- _AIM OF THE EXERCISE_
If a line in the records contains the word "відсутні", count it; state the resulting number and nothing more.

- _ENTRIES SHOWN_
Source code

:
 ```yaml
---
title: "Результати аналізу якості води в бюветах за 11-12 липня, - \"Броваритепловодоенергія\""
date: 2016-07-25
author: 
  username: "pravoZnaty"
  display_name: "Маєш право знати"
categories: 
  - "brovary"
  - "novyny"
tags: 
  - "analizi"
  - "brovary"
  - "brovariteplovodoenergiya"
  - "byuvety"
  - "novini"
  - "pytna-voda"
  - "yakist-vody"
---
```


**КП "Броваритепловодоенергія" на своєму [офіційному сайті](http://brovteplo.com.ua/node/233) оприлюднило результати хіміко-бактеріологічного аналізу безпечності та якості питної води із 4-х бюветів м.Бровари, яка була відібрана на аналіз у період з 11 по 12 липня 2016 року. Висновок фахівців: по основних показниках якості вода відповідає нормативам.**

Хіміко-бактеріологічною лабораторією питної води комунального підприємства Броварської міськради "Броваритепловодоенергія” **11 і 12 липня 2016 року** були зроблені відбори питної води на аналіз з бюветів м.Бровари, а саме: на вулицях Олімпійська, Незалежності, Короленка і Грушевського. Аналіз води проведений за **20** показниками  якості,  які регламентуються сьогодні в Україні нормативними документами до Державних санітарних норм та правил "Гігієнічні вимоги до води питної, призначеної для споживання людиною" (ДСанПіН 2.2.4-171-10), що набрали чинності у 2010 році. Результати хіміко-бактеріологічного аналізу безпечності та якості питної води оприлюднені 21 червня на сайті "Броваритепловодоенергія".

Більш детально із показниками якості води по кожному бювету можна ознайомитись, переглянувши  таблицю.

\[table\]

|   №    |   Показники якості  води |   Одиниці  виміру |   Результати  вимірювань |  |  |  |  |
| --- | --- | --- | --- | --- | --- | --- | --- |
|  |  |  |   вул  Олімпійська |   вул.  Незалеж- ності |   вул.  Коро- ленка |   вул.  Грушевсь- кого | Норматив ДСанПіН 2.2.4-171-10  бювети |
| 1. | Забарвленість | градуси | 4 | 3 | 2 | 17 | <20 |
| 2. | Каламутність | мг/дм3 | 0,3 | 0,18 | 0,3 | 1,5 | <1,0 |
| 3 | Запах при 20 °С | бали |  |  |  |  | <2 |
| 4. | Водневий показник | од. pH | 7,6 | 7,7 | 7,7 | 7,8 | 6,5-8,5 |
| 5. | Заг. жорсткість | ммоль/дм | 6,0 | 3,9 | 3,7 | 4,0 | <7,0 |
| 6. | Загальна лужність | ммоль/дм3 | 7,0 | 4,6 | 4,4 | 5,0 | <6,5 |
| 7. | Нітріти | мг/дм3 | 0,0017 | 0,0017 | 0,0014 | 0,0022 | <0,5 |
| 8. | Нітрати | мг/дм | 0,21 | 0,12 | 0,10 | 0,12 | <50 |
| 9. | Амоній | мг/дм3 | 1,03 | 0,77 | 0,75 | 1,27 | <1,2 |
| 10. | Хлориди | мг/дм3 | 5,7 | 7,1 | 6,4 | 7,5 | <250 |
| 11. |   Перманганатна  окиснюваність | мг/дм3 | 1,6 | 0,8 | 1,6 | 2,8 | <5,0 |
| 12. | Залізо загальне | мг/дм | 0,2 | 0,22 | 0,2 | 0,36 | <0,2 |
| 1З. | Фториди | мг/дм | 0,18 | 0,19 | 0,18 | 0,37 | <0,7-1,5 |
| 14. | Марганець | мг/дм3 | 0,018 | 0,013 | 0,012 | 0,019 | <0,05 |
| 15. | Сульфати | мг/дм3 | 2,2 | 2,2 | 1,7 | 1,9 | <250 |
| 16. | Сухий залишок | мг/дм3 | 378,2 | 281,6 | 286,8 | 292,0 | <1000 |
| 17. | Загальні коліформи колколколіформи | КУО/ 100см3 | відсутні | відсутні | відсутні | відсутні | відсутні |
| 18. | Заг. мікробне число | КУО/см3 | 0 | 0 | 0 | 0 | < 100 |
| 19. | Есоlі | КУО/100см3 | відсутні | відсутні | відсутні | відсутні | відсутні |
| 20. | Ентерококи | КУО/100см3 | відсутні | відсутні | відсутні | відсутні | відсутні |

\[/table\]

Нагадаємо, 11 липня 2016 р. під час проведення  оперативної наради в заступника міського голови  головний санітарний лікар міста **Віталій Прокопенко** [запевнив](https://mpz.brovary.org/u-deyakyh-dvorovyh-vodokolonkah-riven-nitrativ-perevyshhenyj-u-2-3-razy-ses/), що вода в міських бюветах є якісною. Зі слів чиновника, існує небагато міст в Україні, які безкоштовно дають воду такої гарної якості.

- _YOUR RESPONSE_
3